The United Arab Emirates plans to offer a third Sinopharm shot to people who’ve already got two doses, amid concerns over the efficacy of the vaccine that’s been the cornerstone of country’s speedy inoculation program.
“An additional supportive dose of Sinopharm is now available to people who have received the vaccine previously and who have now completed more than six months since the second dose,” the UAE’s National Emergency Crisis and Disaster Management Authority said.
China’s Sinopharm Group Co. won World Health Organization backing for its vaccine this month, but there are questions on how the shot, while protecting individuals from developing severe Covid-19, might help stop the virus from transmitting and infecting more people.
The UAE administered third doses to a “small number” of people who didn’t develop antibodies after the first two Sinopharm shots, The National newspaper had reported in March. Sinopharm’s efficacy for preventing symptomatic and hospitalized disease was estimated to be 79% in all age groups combined, the WHO said.
Other vaccine makers are also racing to develop booster shots. It’s not yet clear when or if these will be needed, or who would get them if they are, but companies are preparing for a scenario where the virus keeps mutating and periodic booster shots may be required.

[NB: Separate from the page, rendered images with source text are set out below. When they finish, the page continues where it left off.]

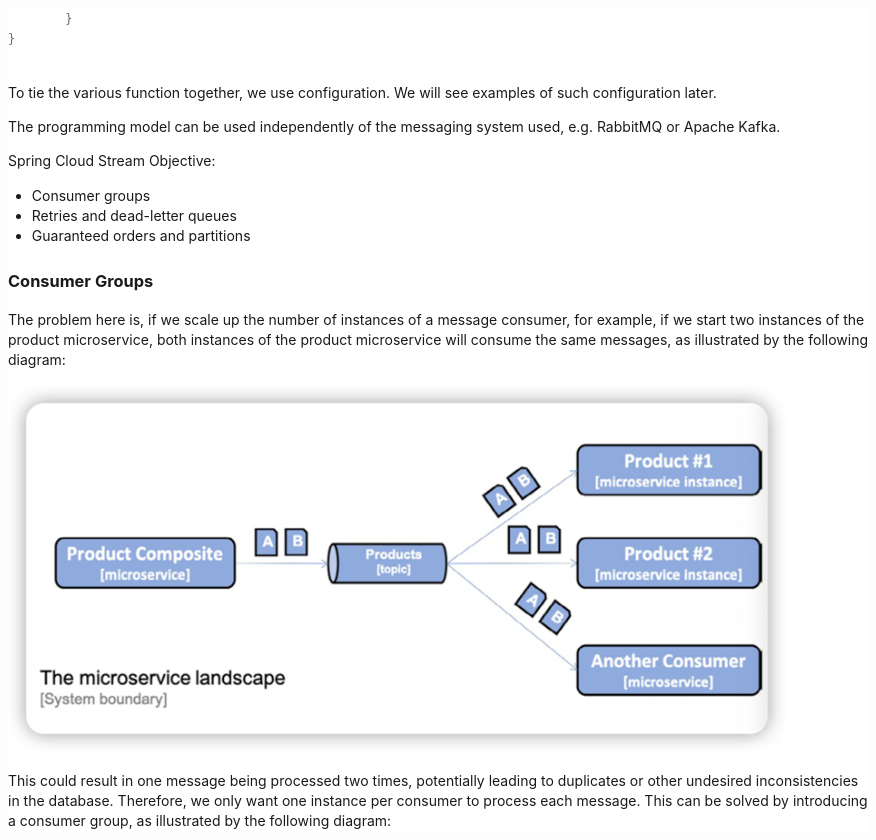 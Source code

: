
 ```java
        }
}



```

To tie the various function together, we use configuration. We will see examples of such configuration later.

The programming model can be used independently of the messaging system used, e.g. RabbitMQ or Apache Kafka.


Spring Cloud Stream Objective:
* Consumer groups
* Retries and dead-letter queues
* Guaranteed orders and partitions


### Consumer Groups 

The problem here is, if we scale up the number of instances of a message consumer, for example,
if we start two instances of the product microservice, both instances of the product microservice 
will consume the same messages, as illustrated by the following diagram:

![img_5.png](img_5.png)

This could result in one message being processed two times, potentially leading to duplicates
or other undesired inconsistencies in the database. Therefore, we only want one instance per 
consumer to process each message. This can be solved by introducing a consumer group, as 
illustrated by the following diagram:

Peng Xiao, the chief executive of G42, the company that’s making the Sinopharm shot locally in the UAE, told Bloomberg in March that the firm was “testing if a third shot can help to protect against the new mutations that we see around us.”
The UAE has one of the fastest vaccine rollouts in the world, having administered more than 11.5 million doses to its population of about 10 million. Infections have dropped by more than 65% since peaking in January and the country reported the smallest increase in cases this year on Monday.
Vaccines from Pfizer Inc. and AstraZeneca Plc are approved for use, though the UAE’s inoculation program has hinged on Sinopharm, which is being produced locally.
The Sinopharm shot accounts for roughly 60% of doses administered in Seychelles, which has vaccinated more of its population than any other nation in the world but has still had to reinstate some virus-related curbs as cases surge.
The increase in caseload has raised concerns over efficacy. Seychelles also uses the AstraZeneca vaccine.